CL-Einzug der Austria: Rapid bangt um Vorsprung bei Anzahl der Fans

CL-Einzug der Austria: Rapid bangt um Vorsprung bei Anzahl der Fans

Der Einzug der Austria in die Gruppenphase der Champions League ist bei Rapid mit gemischten Gefühlen aufgenommen worden. Zwar freut man sich in Wien-Hütteldorf über einen positiven Impuls für den gesamtösterreichischen Fußball, andererseits könnte nun der Vorsprung des Rekordmeisters auf den Erzrivalen in punkto Fan-Zuspruch schmelzen.

In der vergangenen Spielzeit saßen bei Rapids Bundesliga-Heimspielen im Schnitt 14.221 Anhänger im Hanappi-Stadion, die Austria verzeichnete in ihrer Meistersaison einen durchschnittlichen Besuch von 9.581 Personen. Dieser Abstand ist nach wie vor beträchtlich, aber im Vergleich zu 2011/12 (Rapid: 16.365, Austria: 8.227) doch geschrumpft.

Clubservice-Leiter Andreas Marek geht davon aus, dass nach dem mittlerweile beendeten Stimmungsboykott der organisierten Fan-Szene wieder ein Zuschauerschnitt von 15.000 erreicht wird.
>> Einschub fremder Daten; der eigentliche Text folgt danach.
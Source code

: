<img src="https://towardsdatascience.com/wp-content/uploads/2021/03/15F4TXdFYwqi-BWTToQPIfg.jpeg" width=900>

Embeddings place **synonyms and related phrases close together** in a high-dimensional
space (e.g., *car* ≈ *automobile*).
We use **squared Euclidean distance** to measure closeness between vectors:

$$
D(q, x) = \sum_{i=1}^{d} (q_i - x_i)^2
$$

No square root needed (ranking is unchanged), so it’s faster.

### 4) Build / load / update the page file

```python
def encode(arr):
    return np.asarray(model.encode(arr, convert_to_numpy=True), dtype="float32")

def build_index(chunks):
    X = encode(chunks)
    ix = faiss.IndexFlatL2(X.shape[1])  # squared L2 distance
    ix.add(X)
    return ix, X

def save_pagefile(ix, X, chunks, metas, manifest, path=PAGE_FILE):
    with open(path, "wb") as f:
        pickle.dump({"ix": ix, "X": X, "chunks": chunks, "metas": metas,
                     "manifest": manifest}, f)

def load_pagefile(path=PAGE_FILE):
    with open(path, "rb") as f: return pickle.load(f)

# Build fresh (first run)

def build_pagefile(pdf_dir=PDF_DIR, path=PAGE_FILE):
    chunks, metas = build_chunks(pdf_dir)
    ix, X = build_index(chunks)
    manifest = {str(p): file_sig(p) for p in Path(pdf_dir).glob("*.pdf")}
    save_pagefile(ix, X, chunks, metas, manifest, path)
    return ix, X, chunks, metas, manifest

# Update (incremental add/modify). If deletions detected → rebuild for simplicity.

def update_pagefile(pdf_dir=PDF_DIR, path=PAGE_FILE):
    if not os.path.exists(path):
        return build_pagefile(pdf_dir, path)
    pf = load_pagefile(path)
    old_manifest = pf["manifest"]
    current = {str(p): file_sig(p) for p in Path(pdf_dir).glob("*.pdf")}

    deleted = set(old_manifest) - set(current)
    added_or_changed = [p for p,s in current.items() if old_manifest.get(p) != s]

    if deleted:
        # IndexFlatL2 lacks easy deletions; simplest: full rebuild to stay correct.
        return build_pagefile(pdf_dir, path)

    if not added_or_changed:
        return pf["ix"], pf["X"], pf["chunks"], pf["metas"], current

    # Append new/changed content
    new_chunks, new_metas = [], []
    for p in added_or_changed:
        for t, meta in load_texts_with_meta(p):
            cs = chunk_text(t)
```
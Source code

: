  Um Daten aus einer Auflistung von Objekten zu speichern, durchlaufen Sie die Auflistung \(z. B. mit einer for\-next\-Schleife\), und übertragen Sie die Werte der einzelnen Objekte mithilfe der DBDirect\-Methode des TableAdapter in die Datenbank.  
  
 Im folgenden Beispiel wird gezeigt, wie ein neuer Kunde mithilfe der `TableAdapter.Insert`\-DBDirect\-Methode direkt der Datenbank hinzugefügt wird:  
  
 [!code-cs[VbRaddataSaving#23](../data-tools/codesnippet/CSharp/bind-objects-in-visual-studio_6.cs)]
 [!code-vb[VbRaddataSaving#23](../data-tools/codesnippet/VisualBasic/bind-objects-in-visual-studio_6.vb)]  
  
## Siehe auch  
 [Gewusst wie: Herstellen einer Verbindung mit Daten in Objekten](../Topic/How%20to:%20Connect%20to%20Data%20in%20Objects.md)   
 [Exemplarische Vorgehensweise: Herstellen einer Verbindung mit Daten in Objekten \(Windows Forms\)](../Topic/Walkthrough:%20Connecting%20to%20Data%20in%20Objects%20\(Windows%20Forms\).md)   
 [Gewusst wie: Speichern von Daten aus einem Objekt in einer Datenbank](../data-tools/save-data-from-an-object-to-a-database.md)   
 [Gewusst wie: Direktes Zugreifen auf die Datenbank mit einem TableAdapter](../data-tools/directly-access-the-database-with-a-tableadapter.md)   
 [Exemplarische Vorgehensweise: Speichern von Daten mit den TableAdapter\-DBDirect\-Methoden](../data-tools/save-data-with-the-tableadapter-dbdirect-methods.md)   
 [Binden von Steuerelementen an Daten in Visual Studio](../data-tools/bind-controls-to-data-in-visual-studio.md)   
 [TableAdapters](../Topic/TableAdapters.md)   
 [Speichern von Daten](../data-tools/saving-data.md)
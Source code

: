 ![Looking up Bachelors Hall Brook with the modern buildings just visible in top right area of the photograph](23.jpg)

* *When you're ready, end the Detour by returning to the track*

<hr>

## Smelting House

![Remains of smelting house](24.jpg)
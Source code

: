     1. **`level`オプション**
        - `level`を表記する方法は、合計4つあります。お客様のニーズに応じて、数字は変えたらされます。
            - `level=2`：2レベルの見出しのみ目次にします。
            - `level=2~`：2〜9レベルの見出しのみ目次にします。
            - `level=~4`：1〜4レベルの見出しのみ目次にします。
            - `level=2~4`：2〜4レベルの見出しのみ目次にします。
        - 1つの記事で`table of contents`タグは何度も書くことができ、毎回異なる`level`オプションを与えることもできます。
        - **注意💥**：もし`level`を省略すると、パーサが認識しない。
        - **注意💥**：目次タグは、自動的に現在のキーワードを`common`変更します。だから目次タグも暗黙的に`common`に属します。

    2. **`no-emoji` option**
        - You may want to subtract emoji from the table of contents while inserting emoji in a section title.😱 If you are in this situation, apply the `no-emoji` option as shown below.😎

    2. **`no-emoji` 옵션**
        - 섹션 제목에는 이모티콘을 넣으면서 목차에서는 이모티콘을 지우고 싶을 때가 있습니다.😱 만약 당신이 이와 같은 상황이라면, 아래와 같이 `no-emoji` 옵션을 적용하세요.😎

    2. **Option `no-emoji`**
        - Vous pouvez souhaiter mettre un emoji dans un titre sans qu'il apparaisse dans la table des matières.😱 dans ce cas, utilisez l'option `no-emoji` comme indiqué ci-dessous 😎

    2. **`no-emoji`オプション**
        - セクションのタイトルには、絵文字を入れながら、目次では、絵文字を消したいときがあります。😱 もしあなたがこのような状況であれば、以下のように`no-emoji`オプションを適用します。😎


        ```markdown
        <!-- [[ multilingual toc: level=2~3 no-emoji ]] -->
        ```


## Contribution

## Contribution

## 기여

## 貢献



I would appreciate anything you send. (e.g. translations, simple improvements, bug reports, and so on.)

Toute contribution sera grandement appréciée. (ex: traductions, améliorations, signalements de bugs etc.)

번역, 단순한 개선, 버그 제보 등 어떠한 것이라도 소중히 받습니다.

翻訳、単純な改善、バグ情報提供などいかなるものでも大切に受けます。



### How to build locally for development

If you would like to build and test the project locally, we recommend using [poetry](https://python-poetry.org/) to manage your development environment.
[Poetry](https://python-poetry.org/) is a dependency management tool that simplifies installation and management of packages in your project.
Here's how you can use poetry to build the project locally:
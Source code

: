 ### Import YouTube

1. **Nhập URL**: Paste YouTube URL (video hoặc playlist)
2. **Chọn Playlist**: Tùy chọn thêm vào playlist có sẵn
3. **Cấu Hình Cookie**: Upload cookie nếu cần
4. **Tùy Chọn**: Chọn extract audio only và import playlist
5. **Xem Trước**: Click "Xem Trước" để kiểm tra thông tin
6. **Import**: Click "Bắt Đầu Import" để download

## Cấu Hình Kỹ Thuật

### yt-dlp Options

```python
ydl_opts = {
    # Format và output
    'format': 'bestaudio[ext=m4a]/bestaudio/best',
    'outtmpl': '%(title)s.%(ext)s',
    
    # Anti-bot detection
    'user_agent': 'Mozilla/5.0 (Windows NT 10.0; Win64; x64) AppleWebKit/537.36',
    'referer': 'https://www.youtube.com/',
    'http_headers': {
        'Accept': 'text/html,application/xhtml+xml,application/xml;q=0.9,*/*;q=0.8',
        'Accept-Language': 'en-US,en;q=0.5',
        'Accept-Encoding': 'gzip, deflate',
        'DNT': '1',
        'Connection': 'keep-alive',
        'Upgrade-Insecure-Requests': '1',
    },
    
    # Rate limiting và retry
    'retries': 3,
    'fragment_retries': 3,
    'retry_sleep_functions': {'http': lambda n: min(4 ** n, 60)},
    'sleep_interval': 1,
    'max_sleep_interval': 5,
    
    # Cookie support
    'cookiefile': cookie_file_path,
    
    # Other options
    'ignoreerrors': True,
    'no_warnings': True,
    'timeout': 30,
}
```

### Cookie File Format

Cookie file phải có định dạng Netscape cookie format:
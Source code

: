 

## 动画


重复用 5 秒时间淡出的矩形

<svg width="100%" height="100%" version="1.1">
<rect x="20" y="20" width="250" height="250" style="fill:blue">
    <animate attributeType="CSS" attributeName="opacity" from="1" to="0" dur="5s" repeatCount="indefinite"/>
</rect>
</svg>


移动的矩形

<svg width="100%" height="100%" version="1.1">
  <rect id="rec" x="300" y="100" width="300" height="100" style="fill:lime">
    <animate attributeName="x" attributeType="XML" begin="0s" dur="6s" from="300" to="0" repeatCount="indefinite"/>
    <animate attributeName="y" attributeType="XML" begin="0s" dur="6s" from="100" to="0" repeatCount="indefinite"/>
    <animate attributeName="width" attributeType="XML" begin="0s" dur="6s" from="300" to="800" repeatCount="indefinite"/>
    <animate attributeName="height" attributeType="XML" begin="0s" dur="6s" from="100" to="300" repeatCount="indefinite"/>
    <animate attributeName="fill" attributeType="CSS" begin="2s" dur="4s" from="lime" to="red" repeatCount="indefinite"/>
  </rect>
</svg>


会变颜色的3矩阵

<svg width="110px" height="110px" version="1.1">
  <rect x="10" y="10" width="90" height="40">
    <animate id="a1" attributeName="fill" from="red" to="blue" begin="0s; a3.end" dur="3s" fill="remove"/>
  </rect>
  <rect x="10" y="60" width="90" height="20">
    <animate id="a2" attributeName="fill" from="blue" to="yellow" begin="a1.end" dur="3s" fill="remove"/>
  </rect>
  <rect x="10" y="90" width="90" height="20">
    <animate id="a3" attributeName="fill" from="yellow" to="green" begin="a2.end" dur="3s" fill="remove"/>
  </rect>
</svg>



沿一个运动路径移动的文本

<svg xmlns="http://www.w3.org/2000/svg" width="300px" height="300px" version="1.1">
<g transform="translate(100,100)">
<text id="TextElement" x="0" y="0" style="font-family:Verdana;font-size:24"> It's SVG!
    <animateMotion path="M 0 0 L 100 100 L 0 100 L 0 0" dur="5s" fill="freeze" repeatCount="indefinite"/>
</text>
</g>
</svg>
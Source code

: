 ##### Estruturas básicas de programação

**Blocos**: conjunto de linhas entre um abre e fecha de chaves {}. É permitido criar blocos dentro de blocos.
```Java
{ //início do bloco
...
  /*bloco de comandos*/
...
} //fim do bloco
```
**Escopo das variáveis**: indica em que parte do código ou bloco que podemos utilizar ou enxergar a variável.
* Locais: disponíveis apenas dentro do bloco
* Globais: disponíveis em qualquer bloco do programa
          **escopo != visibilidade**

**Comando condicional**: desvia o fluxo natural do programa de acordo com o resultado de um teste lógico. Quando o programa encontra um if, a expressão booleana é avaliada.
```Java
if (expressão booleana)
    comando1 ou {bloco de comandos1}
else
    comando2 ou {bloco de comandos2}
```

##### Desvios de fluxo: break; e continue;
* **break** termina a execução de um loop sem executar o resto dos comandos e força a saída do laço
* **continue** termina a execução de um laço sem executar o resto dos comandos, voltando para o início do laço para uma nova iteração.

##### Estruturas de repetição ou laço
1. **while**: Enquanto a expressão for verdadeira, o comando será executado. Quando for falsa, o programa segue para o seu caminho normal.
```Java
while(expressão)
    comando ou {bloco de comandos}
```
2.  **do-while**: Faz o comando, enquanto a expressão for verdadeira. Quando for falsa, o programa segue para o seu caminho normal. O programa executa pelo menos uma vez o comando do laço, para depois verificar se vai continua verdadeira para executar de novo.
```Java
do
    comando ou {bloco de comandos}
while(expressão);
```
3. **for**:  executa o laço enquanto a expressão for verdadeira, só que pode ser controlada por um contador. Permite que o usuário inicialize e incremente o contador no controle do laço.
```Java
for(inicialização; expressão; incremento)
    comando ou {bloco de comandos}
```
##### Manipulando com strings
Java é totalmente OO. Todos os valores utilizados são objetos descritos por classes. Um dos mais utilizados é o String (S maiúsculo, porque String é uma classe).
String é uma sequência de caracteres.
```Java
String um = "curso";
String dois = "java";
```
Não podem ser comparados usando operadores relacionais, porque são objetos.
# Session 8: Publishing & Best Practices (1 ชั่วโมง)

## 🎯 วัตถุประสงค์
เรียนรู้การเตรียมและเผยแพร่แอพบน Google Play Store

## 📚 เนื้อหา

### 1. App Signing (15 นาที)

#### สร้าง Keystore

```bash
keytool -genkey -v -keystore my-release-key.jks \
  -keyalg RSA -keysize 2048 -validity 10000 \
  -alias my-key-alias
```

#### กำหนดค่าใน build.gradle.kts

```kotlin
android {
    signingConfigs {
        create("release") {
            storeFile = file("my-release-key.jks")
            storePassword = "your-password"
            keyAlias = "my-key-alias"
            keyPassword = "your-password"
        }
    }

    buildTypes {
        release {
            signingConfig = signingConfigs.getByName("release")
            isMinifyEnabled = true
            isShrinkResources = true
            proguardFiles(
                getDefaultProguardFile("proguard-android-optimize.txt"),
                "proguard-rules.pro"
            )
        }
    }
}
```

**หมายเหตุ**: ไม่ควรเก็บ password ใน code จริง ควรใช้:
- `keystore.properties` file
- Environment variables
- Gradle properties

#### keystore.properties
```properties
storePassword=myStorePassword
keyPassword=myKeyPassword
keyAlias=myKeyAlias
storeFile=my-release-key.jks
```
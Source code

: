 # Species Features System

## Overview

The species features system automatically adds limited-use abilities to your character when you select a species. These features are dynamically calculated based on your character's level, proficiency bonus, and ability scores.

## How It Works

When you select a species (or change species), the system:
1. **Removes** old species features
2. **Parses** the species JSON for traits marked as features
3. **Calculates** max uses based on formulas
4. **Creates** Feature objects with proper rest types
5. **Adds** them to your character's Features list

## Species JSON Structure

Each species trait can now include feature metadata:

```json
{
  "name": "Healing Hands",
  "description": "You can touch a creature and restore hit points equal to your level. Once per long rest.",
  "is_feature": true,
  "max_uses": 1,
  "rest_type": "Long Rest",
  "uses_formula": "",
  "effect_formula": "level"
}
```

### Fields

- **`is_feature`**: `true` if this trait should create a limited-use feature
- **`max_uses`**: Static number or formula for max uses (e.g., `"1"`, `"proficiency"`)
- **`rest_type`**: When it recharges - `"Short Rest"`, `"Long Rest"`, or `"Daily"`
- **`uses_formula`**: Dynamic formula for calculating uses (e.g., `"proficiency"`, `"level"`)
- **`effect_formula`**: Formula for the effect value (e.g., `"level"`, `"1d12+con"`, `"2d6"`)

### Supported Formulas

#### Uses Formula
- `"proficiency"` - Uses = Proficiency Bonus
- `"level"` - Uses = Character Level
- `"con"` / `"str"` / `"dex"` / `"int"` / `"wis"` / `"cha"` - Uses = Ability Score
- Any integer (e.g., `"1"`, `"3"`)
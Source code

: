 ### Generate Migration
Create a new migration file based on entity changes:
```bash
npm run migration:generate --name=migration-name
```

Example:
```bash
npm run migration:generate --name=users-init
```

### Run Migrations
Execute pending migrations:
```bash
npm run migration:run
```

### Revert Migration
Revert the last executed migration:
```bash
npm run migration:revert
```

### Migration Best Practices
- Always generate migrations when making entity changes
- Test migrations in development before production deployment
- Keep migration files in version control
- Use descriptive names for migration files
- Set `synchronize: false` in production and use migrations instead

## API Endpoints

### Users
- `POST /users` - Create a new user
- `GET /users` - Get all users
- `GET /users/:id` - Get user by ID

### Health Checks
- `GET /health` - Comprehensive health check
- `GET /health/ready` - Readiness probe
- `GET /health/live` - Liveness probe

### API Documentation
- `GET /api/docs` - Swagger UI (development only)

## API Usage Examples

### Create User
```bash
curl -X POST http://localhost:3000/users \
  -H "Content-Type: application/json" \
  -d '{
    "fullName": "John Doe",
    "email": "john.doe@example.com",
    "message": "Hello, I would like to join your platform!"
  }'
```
Der Niederösterreicher weiß aber auch um das Risiko, das durch Austrias Champions-League-Start entsteht - vor allem dann, wenn die "Veilchen" attraktive Gruppengegner zugelost bekommen und dreimal in einem vollen Happel-Stadion spielen.

"Alles, was dem österreichischen Fußball hilft - und dazu gehört die Champions-League-Teilnahme der Austria - ist okay. Aber dass wir keine große Freude damit hätten, wenn alle nur von einem Spiel Austria gegen Barcelona oder gegen Bayern München reden würden, ist auch klar", sagte Marek. "Wenn die Austria eine starke Gruppe bekommt, müssen wir umso intensiver daran arbeiten, dass wir keine Leute verlieren. Da ist vor allem die Jugend unsere klare Zielgruppe."

Europacup wirkt sich aus

Mitte der 1990er-Jahre waren nach den - vor allem in Wien errungenen - Europacup-Erfolgen der Salzburger viele Jugendliche in Wien und Umgebung mit Trikots der Mozartstädter unterwegs. Wenige Jahre später erfreute sich Sturm Graz aufgrund von drei Champions-League-Teilnahmen in Folge auch in der Bundeshauptstadt großer Beliebtheit.

Damit nun nicht Violett zur neuen Modefarbe wird, setzt Rapid auf bewährte Maßnahmen. Auf dem Programm stehen unter anderem regelmäßige Fanclub-Besuche, Aktionen in Schulen und Einladungen von Kindern und Jugendlichen zu Heimspielen. Diese Vorgehensweise hat sich schon vor einigen Jahren bezahlt gemacht.

"Ende der 1990er-Jahre hatten wir einen Zuschauerschnitt von 6.000 bis 7.000. Dann haben wir viele Aktionen gestartet. Wir sind in die Schulen gegangen, haben die Reisen von Fan-Bussen zu unseren Heimspielen organisiert, haben viel Fanbindung betrieben und das hat sich ausgezahlt", erzählte Marek.

Diese Basisarbeit ermöglichte Rapid in den vergangenen Jahren den Aufstieg zum Zuschauer-Krösus der Bundesliga und soll nun diesen Status auch in der Zukunft sichern. "Alles, was wir in den letzten 10, 15 Jahren geschaffen haben, ist nicht passiert, nur weil wir Rapid heißen, sondern durch harte und intensive Arbeit", betonte Marek.